───── Listed entries

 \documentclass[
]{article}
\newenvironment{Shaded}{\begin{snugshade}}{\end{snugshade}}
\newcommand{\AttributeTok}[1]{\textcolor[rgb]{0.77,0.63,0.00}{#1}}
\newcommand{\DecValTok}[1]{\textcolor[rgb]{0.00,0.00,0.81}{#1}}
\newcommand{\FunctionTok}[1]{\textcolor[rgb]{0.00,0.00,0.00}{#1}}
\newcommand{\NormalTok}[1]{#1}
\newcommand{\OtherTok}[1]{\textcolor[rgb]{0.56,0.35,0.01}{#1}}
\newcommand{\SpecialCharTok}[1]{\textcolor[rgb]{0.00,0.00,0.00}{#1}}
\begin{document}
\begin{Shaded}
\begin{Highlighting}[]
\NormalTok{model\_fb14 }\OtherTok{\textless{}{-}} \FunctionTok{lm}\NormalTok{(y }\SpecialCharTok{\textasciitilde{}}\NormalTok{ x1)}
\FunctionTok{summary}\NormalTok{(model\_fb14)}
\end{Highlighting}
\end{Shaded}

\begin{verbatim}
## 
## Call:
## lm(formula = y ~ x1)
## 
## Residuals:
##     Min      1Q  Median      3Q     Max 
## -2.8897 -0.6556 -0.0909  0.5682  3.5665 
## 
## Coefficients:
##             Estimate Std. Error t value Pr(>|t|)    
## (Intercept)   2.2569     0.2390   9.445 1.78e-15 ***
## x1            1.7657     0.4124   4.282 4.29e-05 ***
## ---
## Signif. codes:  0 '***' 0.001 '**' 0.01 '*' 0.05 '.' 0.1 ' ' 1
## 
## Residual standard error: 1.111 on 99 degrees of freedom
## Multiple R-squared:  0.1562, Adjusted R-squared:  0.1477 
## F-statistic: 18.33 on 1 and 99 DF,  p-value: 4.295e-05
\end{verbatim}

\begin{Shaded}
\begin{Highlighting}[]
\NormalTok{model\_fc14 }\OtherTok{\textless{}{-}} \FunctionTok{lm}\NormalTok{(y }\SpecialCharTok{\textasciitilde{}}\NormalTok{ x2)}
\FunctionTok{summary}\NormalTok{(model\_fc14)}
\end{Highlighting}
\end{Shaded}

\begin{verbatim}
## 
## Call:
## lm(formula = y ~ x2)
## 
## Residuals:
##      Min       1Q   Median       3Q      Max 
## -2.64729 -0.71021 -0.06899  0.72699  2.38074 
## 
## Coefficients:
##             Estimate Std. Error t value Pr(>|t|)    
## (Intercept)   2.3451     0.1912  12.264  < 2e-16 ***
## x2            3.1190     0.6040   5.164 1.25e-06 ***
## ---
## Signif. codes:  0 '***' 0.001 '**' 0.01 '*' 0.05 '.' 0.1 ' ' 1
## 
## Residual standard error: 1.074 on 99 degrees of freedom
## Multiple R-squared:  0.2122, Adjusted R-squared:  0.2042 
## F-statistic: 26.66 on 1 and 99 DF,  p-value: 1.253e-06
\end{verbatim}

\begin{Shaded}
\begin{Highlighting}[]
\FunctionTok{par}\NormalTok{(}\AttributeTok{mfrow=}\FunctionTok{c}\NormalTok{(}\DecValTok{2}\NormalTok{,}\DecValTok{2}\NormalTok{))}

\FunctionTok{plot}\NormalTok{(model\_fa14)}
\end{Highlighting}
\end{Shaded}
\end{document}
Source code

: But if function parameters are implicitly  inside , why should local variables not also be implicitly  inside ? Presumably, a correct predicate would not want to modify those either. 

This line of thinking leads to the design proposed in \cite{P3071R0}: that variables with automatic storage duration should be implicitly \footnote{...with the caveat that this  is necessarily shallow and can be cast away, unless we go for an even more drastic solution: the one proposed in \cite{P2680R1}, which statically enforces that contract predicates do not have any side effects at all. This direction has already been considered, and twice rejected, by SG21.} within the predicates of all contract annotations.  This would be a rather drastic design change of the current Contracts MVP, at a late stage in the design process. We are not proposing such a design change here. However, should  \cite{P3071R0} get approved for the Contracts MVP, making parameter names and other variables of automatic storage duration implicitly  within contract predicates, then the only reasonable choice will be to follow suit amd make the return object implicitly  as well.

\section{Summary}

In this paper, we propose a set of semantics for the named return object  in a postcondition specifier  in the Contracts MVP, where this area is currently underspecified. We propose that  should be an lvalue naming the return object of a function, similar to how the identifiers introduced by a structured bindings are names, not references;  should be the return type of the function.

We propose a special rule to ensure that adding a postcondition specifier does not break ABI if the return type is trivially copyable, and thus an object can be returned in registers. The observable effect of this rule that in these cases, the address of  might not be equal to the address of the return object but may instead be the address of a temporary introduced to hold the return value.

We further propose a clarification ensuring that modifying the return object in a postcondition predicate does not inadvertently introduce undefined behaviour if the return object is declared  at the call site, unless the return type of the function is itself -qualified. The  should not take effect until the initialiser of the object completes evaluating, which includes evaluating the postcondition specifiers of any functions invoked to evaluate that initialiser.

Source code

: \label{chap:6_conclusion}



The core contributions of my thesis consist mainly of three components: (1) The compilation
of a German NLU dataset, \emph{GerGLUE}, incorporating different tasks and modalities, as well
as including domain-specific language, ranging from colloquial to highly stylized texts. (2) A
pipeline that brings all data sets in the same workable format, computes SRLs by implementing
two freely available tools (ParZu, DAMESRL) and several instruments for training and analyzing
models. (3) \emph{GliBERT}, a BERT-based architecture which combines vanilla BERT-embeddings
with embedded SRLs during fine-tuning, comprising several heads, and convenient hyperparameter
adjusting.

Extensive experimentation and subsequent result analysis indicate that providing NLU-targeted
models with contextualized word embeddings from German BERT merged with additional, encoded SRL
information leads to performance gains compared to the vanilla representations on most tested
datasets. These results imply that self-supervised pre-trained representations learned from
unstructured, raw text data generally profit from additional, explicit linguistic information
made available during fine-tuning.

──────────

### Assignment:
Among the entries above, determine how many lines contain "vanilla", then output only that number.

### Response:
2